The first main thrust of this project is to develop new techniques for fundamental problems in data streams where the goal is to use minimal amount of memory while running algorithms over one pass on a data stream. Such problems include statistical problems - such as estimating the variance, moments, most frequent items, heavy hitters - for many of which optimal memory bounds are still unknown. Another challenge in this domain is that of processing massive streams for real-world graphs, such as geometric intersection graphs, which arise in cellular networks and scheduling theory. By studying a breadth of problems in different corners of data streams, the investigator plans to develop new techniques and build unexpected applications. The second main thrust of the project is to develop new algorithms and hardness results for fundamental problems in numerical linear algebra, connecting such problems to the study of data streams.
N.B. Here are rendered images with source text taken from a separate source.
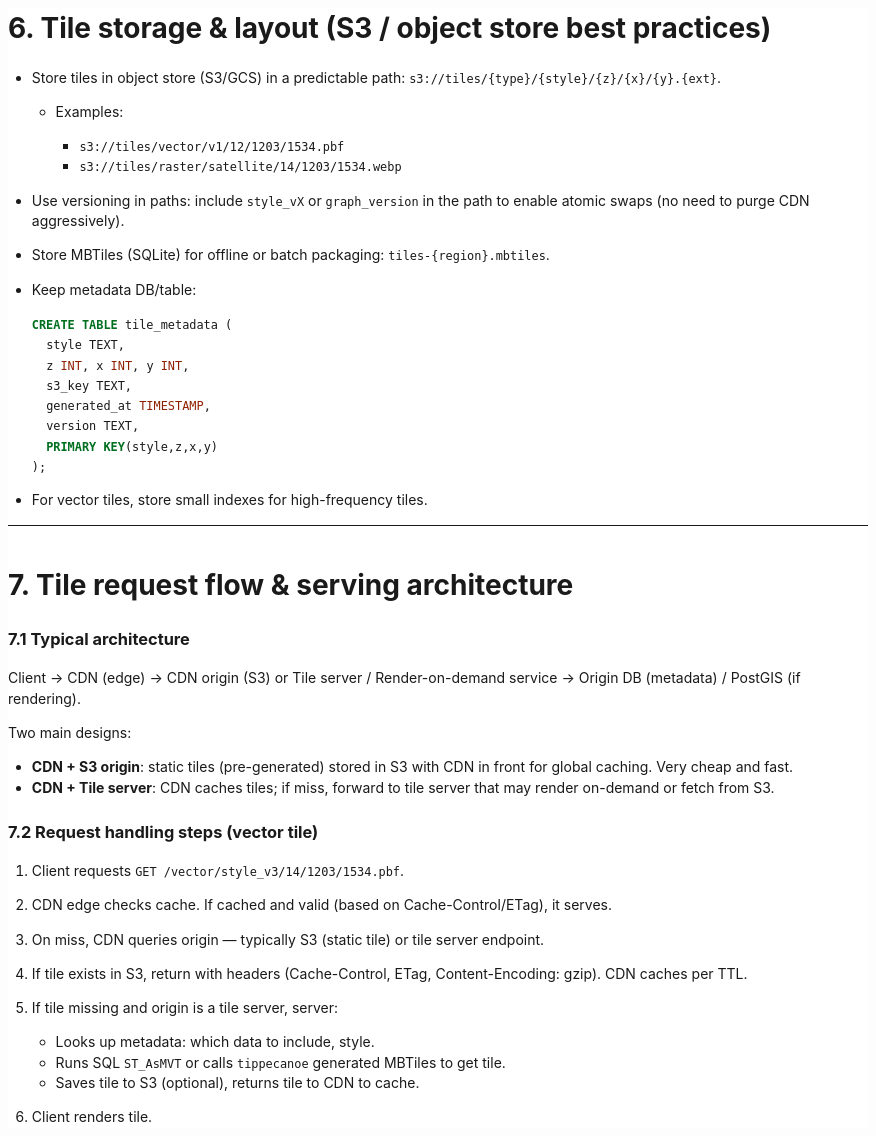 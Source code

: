 # 6. Tile storage & layout (S3 / object store best practices)

* Store tiles in object store (S3/GCS) in a predictable path: `s3://tiles/{type}/{style}/{z}/{x}/{y}.{ext}`.

  * Examples:

    * `s3://tiles/vector/v1/12/1203/1534.pbf`
    * `s3://tiles/raster/satellite/14/1203/1534.webp`
* Use versioning in paths: include `style_vX` or `graph_version` in the path to enable atomic swaps (no need to purge CDN aggressively).
* Store MBTiles (SQLite) for offline or batch packaging: `tiles-{region}.mbtiles`.
* Keep metadata DB/table:

  ```sql
  CREATE TABLE tile_metadata (
    style TEXT,
    z INT, x INT, y INT,
    s3_key TEXT,
    generated_at TIMESTAMP,
    version TEXT,
    PRIMARY KEY(style,z,x,y)
  );
  ```
* For vector tiles, store small indexes for high-frequency tiles.

---

# 7. Tile request flow & serving architecture

### 7.1 Typical architecture

Client → CDN (edge) → CDN origin (S3) or Tile server / Render-on-demand service → Origin DB (metadata) / PostGIS (if rendering).

Two main designs:

* **CDN + S3 origin**: static tiles (pre-generated) stored in S3 with CDN in front for global caching. Very cheap and fast.
* **CDN + Tile server**: CDN caches tiles; if miss, forward to tile server that may render on-demand or fetch from S3.

### 7.2 Request handling steps (vector tile)

1. Client requests `GET /vector/style_v3/14/1203/1534.pbf`.
2. CDN edge checks cache. If cached and valid (based on Cache-Control/ETag), it serves.
3. On miss, CDN queries origin — typically S3 (static tile) or tile server endpoint.
4. If tile exists in S3, return with headers (Cache-Control, ETag, Content-Encoding: gzip). CDN caches per TTL.
5. If tile missing and origin is a tile server, server:

   * Looks up metadata: which data to include, style.
   * Runs SQL `ST_AsMVT` or calls `tippecanoe` generated MBTiles to get tile.
   * Saves tile to S3 (optional), returns tile to CDN to cache.
6. Client renders tile.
CountSketch, which is a low-memory heavy hitters algorithm, paved the way for obtaining time-optimal algorithms for regression. This project will continue to push forward such connections, for example, by studying CountSketch in the context of tensors, which is a new application domain. The project will also investigate many deterministic (instead of randomized) data stream algorithms, and understanding their role in linear algebra. A major goal is to understand the limitations of speedups to linear algebra problems. One particular problem of interest here is to obtain low rank approximation with spectral norms.
This award reflects NSF's statutory mission and has been deemed worthy of support through evaluation using the Foundation's intellectual merit and broader impacts review criteria.